Entonces, todos los días se lamentaba por mi infertilidad, y su pesar se convirtió en desprecio y apatía. Me decía que no se sentía completo y yo aposté que, en nuestra otra vida, él fue una mujer y yo, un hombre.
Hasta que se cansó del tema no se metió de lleno en su trabajo. Ahora, no éramos solo él y yo porque también se incorporó su itinerario, que monopoliza todo su tiempo. Como una excusa para acortar las horas con su esposa, hasta que sumen cero. Lentamente, las noches de películas acostados en el tieso colchón de espuma se convirtieron en solitarias lecturas nocturnas sobre una almohada de satín a la luz de la lámpara.
No lo veía desde hace tanto que me acostumbré a su ausencia. Lo amé tanto que se agotó de mi presencia. Ya no somos marido y mujer. Porque estoy sola viviendo en la sombra de su fantasma.
En ese entonces me encontré a Isabel, y en el medio del circo de mis celos me aferré a su vitalidad juvenil y la arrastré conmigo a la función.

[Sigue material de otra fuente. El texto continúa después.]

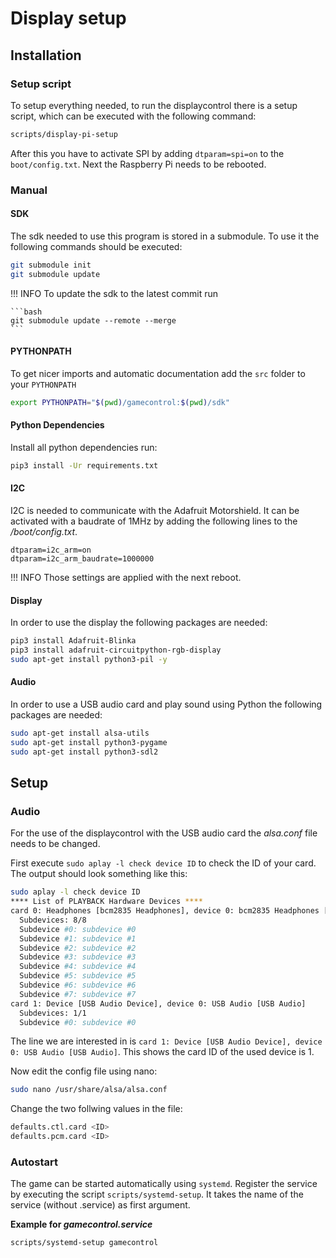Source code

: # Display setup

## Installation
### Setup script

To setup everything needed, to run the displaycontrol there is a setup script, which can be executed with the following command:

```bash
scripts/display-pi-setup
```

After this you have to activate SPI by adding `dtparam=spi=on` to the `boot/config.txt`. Next the Raspberry Pi needs to be rebooted.

### Manual
#### SDK

The sdk needed to use this program is stored in a submodule. To use it the following commands should be executed:

```bash
git submodule init
git submodule update
```

!!! INFO
    To update the sdk to the latest commit run

    ```bash
    git submodule update --remote --merge
    ```

#### PYTHONPATH
To get nicer imports and automatic documentation add the `src` folder to your `PYTHONPATH`

```bash
export PYTHONPATH="$(pwd)/gamecontrol:$(pwd)/sdk"
```

#### Python Dependencies

Install all python dependencies run:

```bash
pip3 install -Ur requirements.txt
```

#### I2C

I2C is needed to communicate with the Adafruit Motorshield. It can be activated with a baudrate of 1MHz by adding the following lines to the */boot/config.txt*.

```
dtparam=i2c_arm=on
dtparam=i2c_arm_baudrate=1000000
```

!!! INFO
    Those settings are applied with the next reboot.


#### Display

In order to use the display the following packages are needed:

```bash
pip3 install Adafruit-Blinka
pip3 install adafruit-circuitpython-rgb-display
sudo apt-get install python3-pil -y
```

#### Audio

In order to use a USB audio card and play sound using Python the following packages are needed:

```bash
sudo apt-get install alsa-utils
sudo apt-get install python3-pygame
sudo apt-get install python3-sdl2
```

## Setup

### Audio

For the use of the displaycontrol with the USB audio card the *alsa.conf* file needs to be changed.

First execute `sudo aplay -l check device ID` to check the ID of your card. The output should look something like this:

```bash
sudo aplay -l check device ID
**** List of PLAYBACK Hardware Devices ****
card 0: Headphones [bcm2835 Headphones], device 0: bcm2835 Headphones [bcm2835 Headphones]
  Subdevices: 8/8
  Subdevice #0: subdevice #0
  Subdevice #1: subdevice #1
  Subdevice #2: subdevice #2
  Subdevice #3: subdevice #3
  Subdevice #4: subdevice #4
  Subdevice #5: subdevice #5
  Subdevice #6: subdevice #6
  Subdevice #7: subdevice #7
card 1: Device [USB Audio Device], device 0: USB Audio [USB Audio]
  Subdevices: 1/1
  Subdevice #0: subdevice #0
```

The line we are interested in is `card 1: Device [USB Audio Device], device 0: USB Audio [USB Audio]`. This shows the card ID of the used device is 1.

Now edit the config file using nano:

```bash
sudo nano /usr/share/alsa/alsa.conf
```

Change the two follwing values in the file:

```bash
defaults.ctl.card <ID>
defaults.pcm.card <ID>
```

### Autostart

The game can be started automatically using `systemd`. Register the service by executing the script `scripts/systemd-setup`. It takes the name of the service (without .service) as first argument.

**Example for *gamecontrol.service***
```bash
scripts/systemd-setup gamecontrol
```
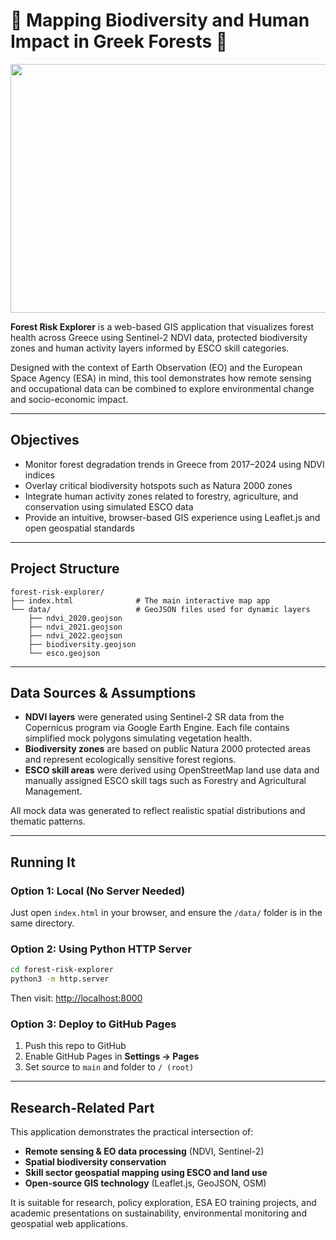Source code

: # 🌲 Mapping Biodiversity and Human Impact in Greek Forests 🌲

<p align="center">
  <img src="https://github.com/user-attachments/assets/2ddf468b-44cb-4560-81ea-6f70727da1a4" 
       width="1536" 
       height="398" />
</p>


**Forest Risk Explorer** is a web-based GIS application that visualizes forest health across Greece using Sentinel-2 NDVI data, protected biodiversity zones and human activity layers informed by ESCO skill categories. 

Designed with the context of Earth Observation (EO) and the European Space Agency (ESA) in mind, this tool demonstrates how remote sensing and occupational data can be combined to explore environmental change and socio-economic impact.

---

## Objectives

- Monitor forest degradation trends in Greece from 2017–2024 using NDVI indices
- Overlay critical biodiversity hotspots such as Natura 2000 zones
- Integrate human activity zones related to forestry, agriculture, and conservation using simulated ESCO data
- Provide an intuitive, browser-based GIS experience using Leaflet.js and open geospatial standards

---

## Project Structure

```
forest-risk-explorer/
├── index.html              # The main interactive map app
└── data/                   # GeoJSON files used for dynamic layers
    ├── ndvi_2020.geojson
    ├── ndvi_2021.geojson
    ├── ndvi_2022.geojson
    ├── biodiversity.geojson
    └── esco.geojson
```

---

## Data Sources & Assumptions

- **NDVI layers** were generated using Sentinel-2 SR data from the Copernicus program via Google Earth Engine. Each file contains simplified mock polygons simulating vegetation health.
- **Biodiversity zones** are based on public Natura 2000 protected areas and represent ecologically sensitive forest regions.
- **ESCO skill areas** were derived using OpenStreetMap land use data and manually assigned ESCO skill tags such as Forestry and Agricultural Management.

All mock data was generated to reflect realistic spatial distributions and thematic patterns.

---

## Running It

### Option 1: Local (No Server Needed)
Just open `index.html` in your browser, and ensure the `/data/` folder is in the same directory.

### Option 2: Using Python HTTP Server
```bash
cd forest-risk-explorer
python3 -m http.server
```
Then visit: [http://localhost:8000](http://localhost:8000)

### Option 3: Deploy to GitHub Pages
1. Push this repo to GitHub
2. Enable GitHub Pages in **Settings → Pages**
3. Set source to `main` and folder to `/ (root)`

---

## Research-Related Part

This application demonstrates the practical intersection of:
- **Remote sensing & EO data processing** (NDVI, Sentinel-2)
- **Spatial biodiversity conservation**
- **Skill sector geospatial mapping using ESCO and land use**
- **Open-source GIS technology** (Leaflet.js, GeoJSON, OSM)

It is suitable for research, policy exploration, ESA EO training projects, and academic presentations on sustainability, environmental monitoring and geospatial web applications.
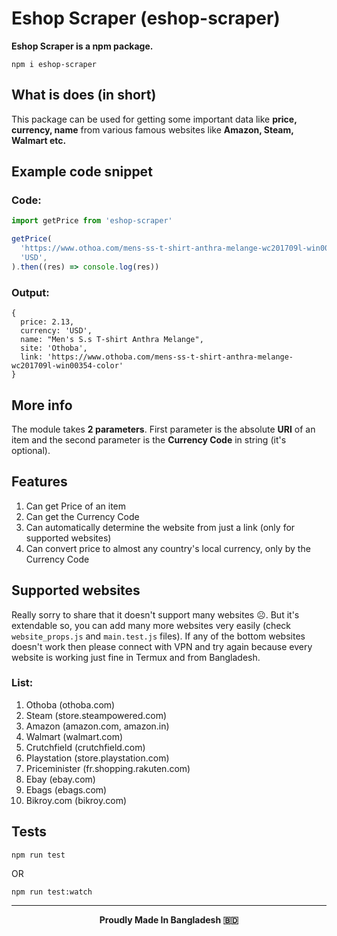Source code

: # Eshop Scraper (eshop-scraper)

**Eshop Scraper is a npm package.**

```
npm i eshop-scraper
```

## What is does (in short)

This package can be used for getting some important data like **price, currency, name** from various famous websites like **Amazon, Steam, Walmart etc.**

## Example code snippet

### Code:

```js
import getPrice from 'eshop-scraper'

getPrice(
  'https://www.othoa.com/mens-ss-t-shirt-anthra-melange-wc201709l-win00354-color',
  'USD',
).then((res) => console.log(res))
```

### Output:

```console
{
  price: 2.13,
  currency: 'USD',
  name: "Men's S.s T-shirt Anthra Melange",
  site: 'Othoba',
  link: 'https://www.othoba.com/mens-ss-t-shirt-anthra-melange-wc201709l-win00354-color'
}
```

## More info

The module takes **2 parameters**.
First parameter is the absolute **URI** of an item and the second parameter is the **Currency Code** in string (it's optional).

## Features

1. Can get Price of an item
2. Can get the Currency Code
3. Can automatically determine the website from just a link (only for supported websites)
4. Can convert price to almost any country's local currency, only by the Currency Code

## Supported websites

Really sorry to share that it doesn't support many websites ☹️. But it's extendable so, you can add many more websites very easily (check `website_props.js` and `main.test.js` files). If any of the bottom websites doesn't work then please connect with VPN and try again because every website is working just fine in Termux and from Bangladesh.

### List:

1. Othoba (othoba.com)
2. Steam (store.steampowered.com)
3. Amazon (amazon.com, amazon.in)
4. Walmart (walmart.com)
5. Crutchfield (crutchfield.com)
6. Playstation (store.playstation.com)
7. Priceminister (fr.shopping.rakuten.com)
8. Ebay (ebay.com)
9. Ebags (ebags.com)
10. Bikroy.com (bikroy.com)

## Tests

```
npm run test
```

OR

```
npm run test:watch
```

---

**<p align="center">Proudly Made In Bangladesh 🇧🇩</p>**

A veces me pregunto si hay una forma de amarla. Pero nunca hay respuesta.
Singular. En el parqueadero del miserable trabajo con el que siempre soñé, después de pedirle consuelo a una chica ingenua porque él ama a otra mujer. Nunca superé estos celos infantiles y entre todo lo que siento, no encuentro tristeza.